■ Activity
Before you return the lines below, strip out any images and keep every word as written.

■ Entries shown
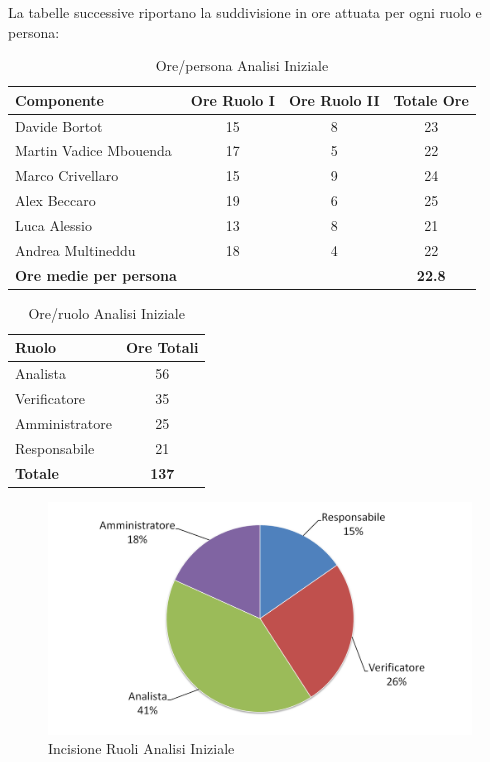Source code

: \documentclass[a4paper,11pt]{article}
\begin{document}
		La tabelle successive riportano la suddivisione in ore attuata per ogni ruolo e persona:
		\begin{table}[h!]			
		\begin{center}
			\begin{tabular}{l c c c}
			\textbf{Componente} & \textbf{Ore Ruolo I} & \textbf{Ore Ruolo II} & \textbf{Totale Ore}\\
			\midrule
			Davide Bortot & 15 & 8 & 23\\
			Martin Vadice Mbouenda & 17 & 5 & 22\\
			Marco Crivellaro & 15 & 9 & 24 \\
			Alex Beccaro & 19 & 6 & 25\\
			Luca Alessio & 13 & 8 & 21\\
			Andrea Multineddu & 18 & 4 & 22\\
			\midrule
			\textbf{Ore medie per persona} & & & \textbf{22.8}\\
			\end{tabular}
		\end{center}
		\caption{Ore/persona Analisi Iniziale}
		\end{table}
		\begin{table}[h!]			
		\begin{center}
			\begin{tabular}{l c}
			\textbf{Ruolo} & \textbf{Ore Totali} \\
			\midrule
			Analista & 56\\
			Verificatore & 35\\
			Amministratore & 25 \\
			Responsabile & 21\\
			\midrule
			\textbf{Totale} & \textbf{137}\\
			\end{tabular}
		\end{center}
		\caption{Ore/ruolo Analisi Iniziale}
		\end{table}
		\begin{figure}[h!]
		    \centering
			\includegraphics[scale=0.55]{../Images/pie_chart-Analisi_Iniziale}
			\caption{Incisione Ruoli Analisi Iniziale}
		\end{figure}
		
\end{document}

■ Written response
Source code

: \documentclass[a4paper,11pt]{article}
\begin{document}
		La tabelle successive riportano la suddivisione in ore attuata per ogni ruolo e persona:
		\begin{table}[h!]			
		\begin{center}
			\begin{tabular}{l c c c}
			\textbf{Componente} & \textbf{Ore Ruolo I} & \textbf{Ore Ruolo II} & \textbf{Totale Ore}\\
			\midrule
			Davide Bortot & 15 & 8 & 23\\
			Martin Vadice Mbouenda & 17 & 5 & 22\\
			Marco Crivellaro & 15 & 9 & 24 \\
			Alex Beccaro & 19 & 6 & 25\\
			Luca Alessio & 13 & 8 & 21\\
			Andrea Multineddu & 18 & 4 & 22\\
			\midrule
			\textbf{Ore medie per persona} & & & \textbf{22.8}\\
			\end{tabular}
		\end{center}
		\caption{Ore/persona Analisi Iniziale}
		\end{table}
		\begin{table}[h!]			
		\begin{center}
			\begin{tabular}{l c}
			\textbf{Ruolo} & \textbf{Ore Totali} \\
			\midrule
			Analista & 56\\
			Verificatore & 35\\
			Amministratore & 25 \\
			Responsabile & 21\\
			\midrule
			\textbf{Totale} & \textbf{137}\\
			\end{tabular}
		\end{center}
		\caption{Ore/ruolo Analisi Iniziale}
		\end{table}
		\begin{figure}[h!]
		    \centering
			\includegraphics[scale=0.55]{../Images/pie_chart-Analisi_Iniziale}
			\caption{Incisione Ruoli Analisi Iniziale}
		\end{figure}
		
\end{document}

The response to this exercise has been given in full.